■ AVAILABLE DATA
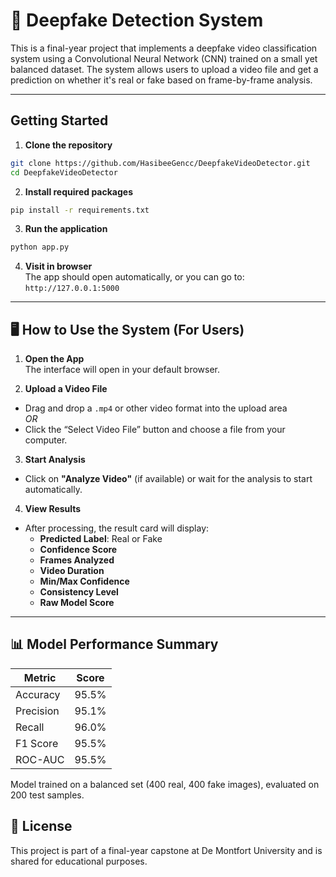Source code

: # 🎥 Deepfake Detection System

This is a final-year project that implements a deepfake video classification system using a Convolutional Neural Network (CNN) trained on a small yet balanced dataset. The system allows users to upload a video file and get a prediction on whether it's real or fake based on frame-by-frame analysis.

---

## Getting Started

1. **Clone the repository**
```bash
git clone https://github.com/HasibeeGencc/DeepfakeVideoDetector.git
cd DeepfakeVideoDetector
```

2. **Install required packages**
```bash
pip install -r requirements.txt
```

3. **Run the application**
```bash
python app.py
```

4. **Visit in browser**  
The app should open automatically, or you can go to:  
`http://127.0.0.1:5000`

---

## 🖥️ How to Use the System (For Users)

1. **Open the App**  
The interface will open in your default browser.

2. **Upload a Video File**  
- Drag and drop a `.mp4` or other video format into the upload area  
*OR*  
- Click the “Select Video File” button and choose a file from your computer.

3. **Start Analysis**  
- Click on **"Analyze Video"** (if available) or wait for the analysis to start automatically.

4. **View Results**  
- After processing, the result card will display:
  - **Predicted Label**: Real or Fake
  - **Confidence Score**
  - **Frames Analyzed**
  - **Video Duration**
  - **Min/Max Confidence**
  - **Consistency Level**
  - **Raw Model Score**


---

## 📊 Model Performance Summary

| Metric       | Score  |
|--------------|--------|
| Accuracy     | 95.5%  |
| Precision    | 95.1%  |
| Recall       | 96.0%  |
| F1 Score     | 95.5%  |
| ROC-AUC      | 95.5%  |

Model trained on a balanced set (400 real, 400 fake images), evaluated on 200 test samples.


## 📜 License

This project is part of a final-year capstone at De Montfort University and is shared for educational purposes.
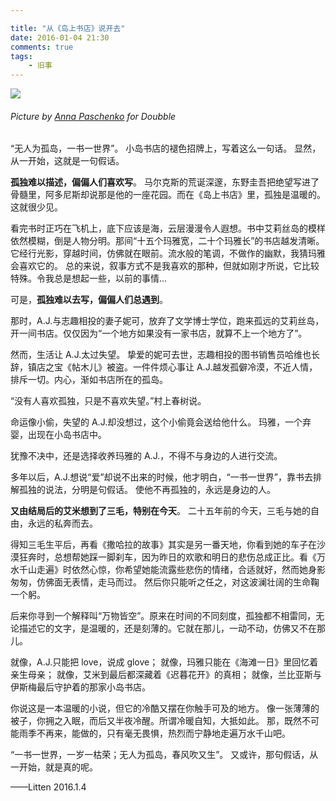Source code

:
 ```yaml
---

title: "从《岛上书店》说开去"
date: 2016-01-04 21:30
comments: true
tags: 
	- 旧事
---
```


![](/assets/blogImg/aj.jpg)

###### Picture by [Anna Paschenko](https://dribbble.com/shots/1188443-Sea) for Doubble

“无人为孤岛，一书一世界”。
小岛书店的褪色招牌上，写着这么一句话。
显然，从一开始，这就是一句假话。

**孤独难以描述，偏偏人们喜欢写**。
马尔克斯的荒诞深邃，东野圭吾把绝望写进了骨髓里，阿多尼斯却说那是他的一座花园。而在《岛上书店》里，孤独是温暖的。这就很少见。

看完书时正巧在飞机上，底下应该是海，云层漫漫令人遐想。书中艾莉丝岛的模样依然模糊，倒是人物分明。那间“十五个玛雅宽，二十个玛雅长”的书店越发清晰。它经行光影，穿越时间，仿佛就在眼前。流水般的笔调，不做作的幽默，我猜玛雅会喜欢它的。
总的来说，叙事方式不是我喜欢的那种，但就如刚才所说，它比较特殊。令我总是想起一些，以前的事情…

可是，**孤独难以去写，偏偏人们总遇到**。

<!-- more -->

那时，A.J.与志趣相投的妻子妮可，放弃了文学博士学位，跑来孤远的艾莉丝岛，开一间书店。仅仅因为“一个地方如果没有一家书店，就算不上一个地方了”。

然而，生活让 A.J.太过失望。
挚爱的妮可去世，志趣相投的图书销售员哈维也长辞，镇店之宝《帖木儿》被盗。一件件烦心事让 A.J.越发孤僻冷漠，不近人情，排斥一切。内心，渐如书店所在的孤岛。

“没有人喜欢孤独，只是不喜欢失望。”村上春树说。

命运像小偷，失望的 A.J.却没想过，这个小偷竟会送给他什么。
玛雅，一个弃婴，出现在小岛书店中。

犹豫不决中，还是选择收养玛雅的 A.J.，不得不与身边的人进行交流。

多年以后，A.J.想说“爱”却说不出来的时候，他才明白，“一书一世界”，靠书去排解孤独的说法，分明是句假话。
使他不再孤独的，永远是身边的人。

**又由结局后的艾米想到了三毛，特别在今天**。
二十五年前的今天，三毛与她的自由，永远的私奔而去。

得知三毛生平后，再看《撒哈拉的故事》其实是另一番天地，你看到她的车子在沙漠狂奔时，总想帮她踩一脚刹车，因为昨日的欢歌和明日的悲伤总成正比。看《万水千山走遍》时依然心惊，你希望她能流露些悲伤的情绪，合适就好，然而她身影匆匆，仿佛面无表情，走马而过。
然后你只能听之任之，对这波澜壮阔的生命鞠一个躬。

后来你寻到一个解释叫“万物皆空”。原来在时间的不同刻度，孤独都不相雷同，无论描述它的文字，是温暖的，还是刻薄的。它就在那儿，一动不动，仿佛又不在那儿。

就像，A.J.只能把 love，说成 glove；
就像，玛雅只能在《海滩一日》里回忆着亲生母亲；
就像，艾米到最后都深藏着《迟暮花开》的真相；
就像，兰比亚斯与伊斯梅最后守护着的那家小岛书店。

你说这是一本温暖的小说，但它的冷酷又摆在你触手可及的地方。
像一张薄薄的被子，你拥之入眠，而后又半夜冷醒。所谓冷暖自知，大抵如此。
那，既然不可能雨季不再来，能做的，只有毫无畏惧，热烈而宁静地走遍万水千山吧。

“一书一世界，一岁一枯荣；无人为孤岛，春风吹又生”。
又或许，那句假话，从一开始，就是真的呢。

——Litten 2016.1.4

■ GOAL OF THE EXERCISE
Go through the entries above and print each one exactly, minus the pictures.

■ ANSWER
Source code

: # 🎥 Deepfake Detection System

This is a final-year project that implements a deepfake video classification system using a Convolutional Neural Network (CNN) trained on a small yet balanced dataset. The system allows users to upload a video file and get a prediction on whether it's real or fake based on frame-by-frame analysis.

---

## Getting Started

1. **Clone the repository**
```bash
git clone https://github.com/HasibeeGencc/DeepfakeVideoDetector.git
cd DeepfakeVideoDetector
```

2. **Install required packages**
```bash
pip install -r requirements.txt
```

3. **Run the application**
```bash
python app.py
```

4. **Visit in browser**  
The app should open automatically, or you can go to:  
`http://127.0.0.1:5000`

---

## 🖥️ How to Use the System (For Users)

1. **Open the App**  
The interface will open in your default browser.

2. **Upload a Video File**  
- Drag and drop a `.mp4` or other video format into the upload area  
*OR*  
- Click the “Select Video File” button and choose a file from your computer.

3. **Start Analysis**  
- Click on **"Analyze Video"** (if available) or wait for the analysis to start automatically.

4. **View Results**  
- After processing, the result card will display:
  - **Predicted Label**: Real or Fake
  - **Confidence Score**
  - **Frames Analyzed**
  - **Video Duration**
  - **Min/Max Confidence**
  - **Consistency Level**
  - **Raw Model Score**


---

## 📊 Model Performance Summary

| Metric       | Score  |
|--------------|--------|
| Accuracy     | 95.5%  |
| Precision    | 95.1%  |
| Recall       | 96.0%  |
| F1 Score     | 95.5%  |
| ROC-AUC      | 95.5%  |

Model trained on a balanced set (400 real, 400 fake images), evaluated on 200 test samples.


## 📜 License

This project is part of a final-year capstone at De Montfort University and is shared for educational purposes.
Source code

:
 ```yaml
---

title: "从《岛上书店》说开去"
date: 2016-01-04 21:30
comments: true
tags: 
	- 旧事
---
```


![](/assets/blogImg/aj.jpg)

###### Picture by [Anna Paschenko](https://dribbble.com/shots/1188443-Sea) for Doubble

“无人为孤岛，一书一世界”。
小岛书店的褪色招牌上，写着这么一句话。
显然，从一开始，这就是一句假话。

**孤独难以描述，偏偏人们喜欢写**。
马尔克斯的荒诞深邃，东野圭吾把绝望写进了骨髓里，阿多尼斯却说那是他的一座花园。而在《岛上书店》里，孤独是温暖的。这就很少见。

看完书时正巧在飞机上，底下应该是海，云层漫漫令人遐想。书中艾莉丝岛的模样依然模糊，倒是人物分明。那间“十五个玛雅宽，二十个玛雅长”的书店越发清晰。它经行光影，穿越时间，仿佛就在眼前。流水般的笔调，不做作的幽默，我猜玛雅会喜欢它的。
总的来说，叙事方式不是我喜欢的那种，但就如刚才所说，它比较特殊。令我总是想起一些，以前的事情…

可是，**孤独难以去写，偏偏人们总遇到**。

<!-- more -->

那时，A.J.与志趣相投的妻子妮可，放弃了文学博士学位，跑来孤远的艾莉丝岛，开一间书店。仅仅因为“一个地方如果没有一家书店，就算不上一个地方了”。

然而，生活让 A.J.太过失望。
挚爱的妮可去世，志趣相投的图书销售员哈维也长辞，镇店之宝《帖木儿》被盗。一件件烦心事让 A.J.越发孤僻冷漠，不近人情，排斥一切。内心，渐如书店所在的孤岛。

“没有人喜欢孤独，只是不喜欢失望。”村上春树说。

命运像小偷，失望的 A.J.却没想过，这个小偷竟会送给他什么。
玛雅，一个弃婴，出现在小岛书店中。

犹豫不决中，还是选择收养玛雅的 A.J.，不得不与身边的人进行交流。

多年以后，A.J.想说“爱”却说不出来的时候，他才明白，“一书一世界”，靠书去排解孤独的说法，分明是句假话。
使他不再孤独的，永远是身边的人。

**又由结局后的艾米想到了三毛，特别在今天**。
二十五年前的今天，三毛与她的自由，永远的私奔而去。

得知三毛生平后，再看《撒哈拉的故事》其实是另一番天地，你看到她的车子在沙漠狂奔时，总想帮她踩一脚刹车，因为昨日的欢歌和明日的悲伤总成正比。看《万水千山走遍》时依然心惊，你希望她能流露些悲伤的情绪，合适就好，然而她身影匆匆，仿佛面无表情，走马而过。
然后你只能听之任之，对这波澜壮阔的生命鞠一个躬。

后来你寻到一个解释叫“万物皆空”。原来在时间的不同刻度，孤独都不相雷同，无论描述它的文字，是温暖的，还是刻薄的。它就在那儿，一动不动，仿佛又不在那儿。

就像，A.J.只能把 love，说成 glove；
就像，玛雅只能在《海滩一日》里回忆着亲生母亲；
就像，艾米到最后都深藏着《迟暮花开》的真相；
就像，兰比亚斯与伊斯梅最后守护着的那家小岛书店。

你说这是一本温暖的小说，但它的冷酷又摆在你触手可及的地方。
像一张薄薄的被子，你拥之入眠，而后又半夜冷醒。所谓冷暖自知，大抵如此。
那，既然不可能雨季不再来，能做的，只有毫无畏惧，热烈而宁静地走遍万水千山吧。

“一书一世界，一岁一枯荣；无人为孤岛，春风吹又生”。
又或许，那句假话，从一开始，就是真的呢。

——Litten 2016.1.4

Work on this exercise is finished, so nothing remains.